Sondrio

Sondrio riscopre i suoi affreschi perduti: al Mvsa debutta il progetto “Fragmenta picta”

Lunedì 2 febbraio al Museo Valtellinese di Storia e Arte la presentazione dei frammenti quattrocenteschi rinvenuti sotto la chiesa di Santa Maria della Sassella.

Immagini devozionali, santi e figure mariane tornano visibili grazie al progetto “Fragmenta picta”.

Redazione VN – 2 Febbraio 2026 08:32

Sondrio, Centro Valtellina, Cultura

fragmenta picta

SONDRIO – Un tassello prezioso della memoria artistica di Sondrio torna finalmente alla luce. Lunedì 2 febbraio, alle 17.30, nelle sale di Palazzo Sassi de’ Lavizzari, sede del Museo Valtellinese di Storia e Arte, verrà presentato al pubblico il progetto “Fragmenta picta”, dedicato allo studio, alla ricomposizione e alla valorizzazione dei frammenti di intonaco dipinto provenienti dalla chiesa di Santa Maria della Sassella.
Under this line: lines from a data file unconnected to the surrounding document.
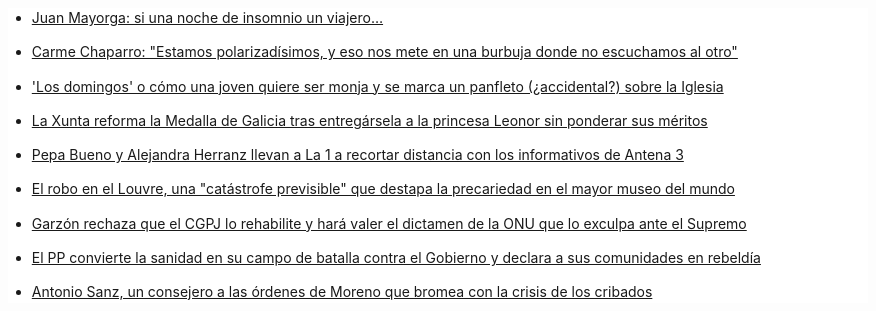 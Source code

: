 - [Juan Mayorga: si una noche de insomnio un viajero…](https://www.infolibre.es/cultura/los-diablos-azules/juan-mayorga-si-noche-insomnio-viajero_1_2084976.html)

- [Carme Chaparro: &#34;Estamos polarizadísimos, y eso nos mete en una burbuja donde no escuchamos al otro&#34;](https://www.infolibre.es/cultura/los-diablos-azules/carme-chaparro-polarizadisimos-mete-burbuja-no-escuchamos-enfrente_1_2084491.html)

- [&#39;Los domingos&#39; o cómo una joven quiere ser monja y se marca un panfleto (¿accidental?) sobre la Iglesia](https://www.infolibre.es/cultura/cine/pelicula-semana/domingos-adolescente-quiere-monja-marca-panfleto-accidental-iglesia-catolica_1_2084771.html)

- [La Xunta reforma la Medalla de Galicia tras entregársela a la princesa Leonor sin ponderar sus méritos](https://www.infolibre.es/politica/lla-xunta-reforma-medalla-gallega-entregarsela-princesa-leonor-atender-meritos_1_2084982.html)

- [Pepa Bueno y Alejandra Herranz llevan a La 1 a recortar distancia con los informativos de Antena 3](https://www.infolibre.es/medios/pepa-bueno-alejandra-herranz-llevan-1-recortar-distancia-informativos-antena-3_1_2084350.html)

- [El robo en el Louvre, una &#34;catástrofe previsible&#34; que destapa la precariedad en el mayor museo del mundo](https://www.infolibre.es/mediapart/robo-louvre-catastrofe-previsible-saca-luz-recortes-precariedad-sector_1_2084158.html)

- [Garzón rechaza que el CGPJ lo rehabilite y hará valer el dictamen de la ONU que lo exculpa ante el Supremo](https://www.infolibre.es/politica/garzon-rechaza-cgpj-rehabilite-hara-valer-dictamen-onu-exculpa-supremo_1_2084995.html)

- [El PP convierte la sanidad en su campo de batalla contra el Gobierno y declara a sus comunidades en rebeldía](https://www.infolibre.es/politica/pp-convierte-sanidad-campo-batalla-gobierno-declara-comunidades-rebeldia_1_2084891.html)

- [Antonio Sanz, un consejero a las órdenes de Moreno que bromea con la crisis de los cribados](https://www.infolibre.es/politica/antonio-sanz-consejero-ordenes-moreno-bromea-crisis-cribados_1_2085019.html)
Si tratta di un appuntamento di grande rilievo per la conoscenza del patrimonio locale: quei lacerti erano emersi alla fine degli anni Novanta, durante gli scavi archeologici eseguiti sotto il pavimento della chiesa in occasione di importanti restauri. Il contesto stratigrafico, complesso e affascinante, aveva restituito le tracce di almeno cinque diverse fasi d’uso dell’edificio sacro, riportando in superficie un nucleo consistente di pitture riferibili alla precedente chiesa quattrocentesca, sepolta durante la ricostruzione rinascimentale dell’attuale santuario.
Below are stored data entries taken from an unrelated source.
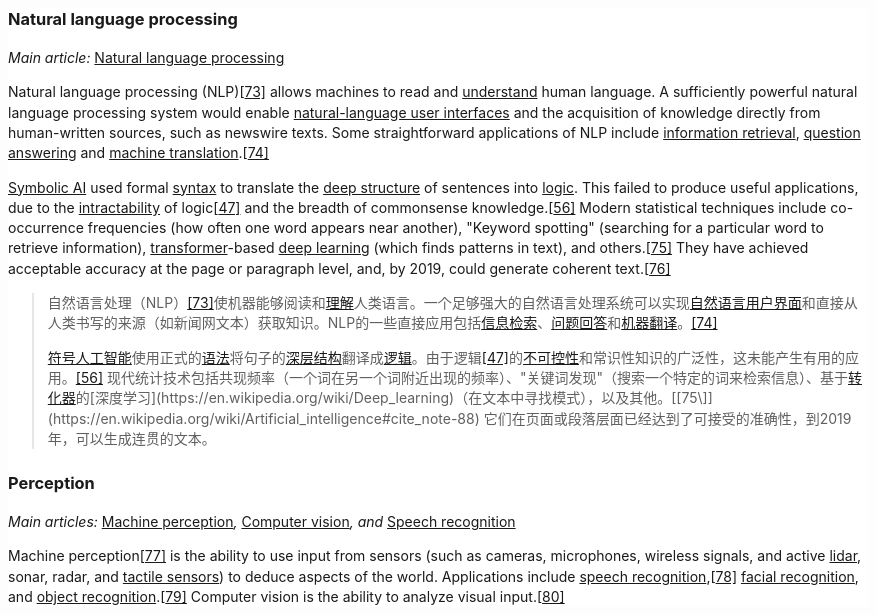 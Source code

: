 ### Natural language processing

*Main article:* [Natural language processing](https://en.wikipedia.org/wiki/Natural_language_processing)

Natural language processing (NLP)[[73\]](https://en.wikipedia.org/wiki/Artificial_intelligence#cite_note-86) allows machines to read and [understand](https://en.wikipedia.org/wiki/Natural-language_understanding) human language. A sufficiently powerful natural language processing system would enable [natural-language user interfaces](https://en.wikipedia.org/wiki/Natural-language_user_interface) and the acquisition of knowledge directly from human-written sources, such as newswire texts. Some straightforward applications of NLP include [information retrieval](https://en.wikipedia.org/wiki/Information_retrieval), [question answering](https://en.wikipedia.org/wiki/Question_answering) and [machine translation](https://en.wikipedia.org/wiki/Machine_translation).[[74\]](https://en.wikipedia.org/wiki/Artificial_intelligence#cite_note-87)

[Symbolic AI](https://en.wikipedia.org/wiki/Symbolic_AI) used formal [syntax](https://en.wikipedia.org/wiki/Syntax) to translate the [deep structure](https://en.wikipedia.org/wiki/Deep_structure) of sentences into [logic](https://en.wikipedia.org/wiki/Logic). This failed to produce useful applications, due to the [intractability](https://en.wikipedia.org/wiki/Intractability_(complexity)) of logic[[47\]](https://en.wikipedia.org/wiki/Artificial_intelligence#cite_note-Intractability-58) and the breadth of commonsense knowledge.[[56\]](https://en.wikipedia.org/wiki/Artificial_intelligence#cite_note-Breadth_of_commonsense_knowledge-67) Modern statistical techniques include co-occurrence frequencies (how often one word appears near another), "Keyword spotting" (searching for a particular word to retrieve information), [transformer](https://en.wikipedia.org/wiki/Transformer_(machine_learning_model))-based [deep learning](https://en.wikipedia.org/wiki/Deep_learning) (which finds patterns in text), and others.[[75\]](https://en.wikipedia.org/wiki/Artificial_intelligence#cite_note-88) They have achieved acceptable accuracy at the page or paragraph level, and, by 2019, could generate coherent text.[[76\]](https://en.wikipedia.org/wiki/Artificial_intelligence#cite_note-FOOTNOTEVincent2019-89)

> 自然语言处理（NLP）[[73]](https://en.wikipedia.org/wiki/Artificial_intelligence#cite_note-86)使机器能够阅读和[理解](https://en.wikipedia.org/wiki/Natural-language_understanding)人类语言。一个足够强大的自然语言处理系统可以实现[自然语言用户界面](https://en.wikipedia.org/wiki/Natural-language_user_interface)和直接从人类书写的来源（如新闻网文本）获取知识。NLP的一些直接应用包括[信息检索](https://en.wikipedia.org/wiki/Information_retrieval)、[问题回答](https://en.wikipedia.org/wiki/Question_answering)和[机器翻译](https://en.wikipedia.org/wiki/Machine_translation)。[[74]](https://en.wikipedia.org/wiki/Artificial_intelligence#cite_note-87)
>
> [符号人工智能](https://en.wikipedia.org/wiki/Symbolic_AI)使用正式的[语法](https://en.wikipedia.org/wiki/Syntax)将句子的[深层结构](https://en.wikipedia.org/wiki/Deep_structure)翻译成[逻辑](https://en.wikipedia.org/wiki/Logic)。由于逻辑[[47]](https://en.wikipedia.org/wiki/Artificial_intelligence#cite_note-Intractability-58)的[不可控性](https://en.wikipedia.org/wiki/Intractability_(复杂性))和常识性知识的广泛性，这未能产生有用的应用。[[56]](https://en.wikipedia.org/wiki/Artificial_intelligence#cite_note-Breadth_of_commonsense_knowledge-67) 现代统计技术包括共现频率（一个词在另一个词附近出现的频率）、"关键词发现"（搜索一个特定的词来检索信息）、基于[转化器](https://en.wikipedia.org/wiki/Transformer_(machine_learning_model))的[深度学习](https://en.wikipedia.org/wiki/Deep_learning)（在文本中寻找模式），以及其他。[[75\]](https://en.wikipedia.org/wiki/Artificial_intelligence#cite_note-88) 它们在页面或段落层面已经达到了可接受的准确性，到2019年，可以生成连贯的文本。

### Perception

*Main articles:* [Machine perception](https://en.wikipedia.org/wiki/Machine_perception)*,* [Computer vision](https://en.wikipedia.org/wiki/Computer_vision)*, and* [Speech recognition](https://en.wikipedia.org/wiki/Speech_recognition)

Machine perception[[77\]](https://en.wikipedia.org/wiki/Artificial_intelligence#cite_note-90) is the ability to use input from sensors (such as cameras, microphones, wireless signals, and active [lidar](https://en.wikipedia.org/wiki/Lidar), sonar, radar, and [tactile sensors](https://en.wikipedia.org/wiki/Tactile_sensor)) to deduce aspects of the world. Applications include [speech recognition](https://en.wikipedia.org/wiki/Speech_recognition),[[78\]](https://en.wikipedia.org/wiki/Artificial_intelligence#cite_note-91) [facial recognition](https://en.wikipedia.org/wiki/Facial_recognition_system), and [object recognition](https://en.wikipedia.org/wiki/Object_recognition).[[79\]](https://en.wikipedia.org/wiki/Artificial_intelligence#cite_note-92) Computer vision is the ability to analyze visual input.[[80\]](https://en.wikipedia.org/wiki/Artificial_intelligence#cite_note-93)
Dopo il ritrovamento, i frammenti sono stati oggetto di un paziente e rigoroso lavoro scientifico. Nel 2013 Silvia Paola Amarillis Papetti, Veronica Dell’Agostino e la Direzione del museo hanno avviato un’indagine sistematica che ha portato a individuare circa venti gruppi omogenei di lacerti, riconducibili a una decorazione parietale di carattere devozionale.

Le immagini, un tempo disposte lungo le pareti laterali dell’aula, componevano una sorta di racconto per figure, fatto di accostamenti e rimandi simbolici. Tra le raffigurazioni riconosciute figurano due Virgo lactans, una rappresentazione trinitaria del tipo Thronum Gratiae, diverse Vergini con il Bambino e numerose figure di santi, in alcuni casi identificabili grazie ai resti dei tituli dipinti.

Particolarmente significativa è una data graffita — 1462 — comparsa su un frammento pertinente al Thronum Gratiae: un dettaglio che offre un prezioso terminus ante quem per l’esecuzione dell’intero ciclo pittorico, attribuibile a una maestranza attiva in ambito lombardo, ancora legata a sensibilità tardogotiche e riconoscibile anche in altri contesti della valle dell’Adda.

Ora, per la prima volta, questi frammenti escono dai depositi e vengono restituiti allo sguardo dei visitatori all’interno della sezione di Arte Sacra del museo. L’allestimento, concepito appositamente per le opere provenienti dalla Sassella, consente di apprezzare la fragilità e al tempo stesso la forza evocativa di testimonianze che raccontano un capitolo poco noto ma centrale della storia devozionale sondriese.

Non è casuale la scelta di valorizzare proprio questi materiali: Santa Maria della Sassella è da secoli uno dei luoghi simbolo della città, la chiesa più cara ai sondriesi, meta di pellegrinaggi e riferimento identitario per l’intera comunità. Ritrovare, seppur in frammenti, le immagini che ne ornavano le pareti nel Quattrocento significa ricostruire una parte profonda del rapporto tra fede, arte e territorio.

La presentazione di “Fragmenta picta” non sarà soltanto l’occasione per ammirare i lacerti ricomposti, ma anche per entrare nel laboratorio della ricerca: verranno illustrati i criteri di studio, le scelte metodologiche adottate e il valore storico-artistico delle pitture, inserendole nel più ampio racconto della chiesa della Sassella e del patrimonio custodito dal Museo Valtellinese di Storia e Arte.

Un percorso che unisce archeologia, restauro e divulgazione, restituendo voce a immagini rimaste sepolte per secoli e che oggi tornano a parlare alla città, rivelando la ricchezza culturale nascosta sotto le pietre di uno dei suoi luoghi più amati.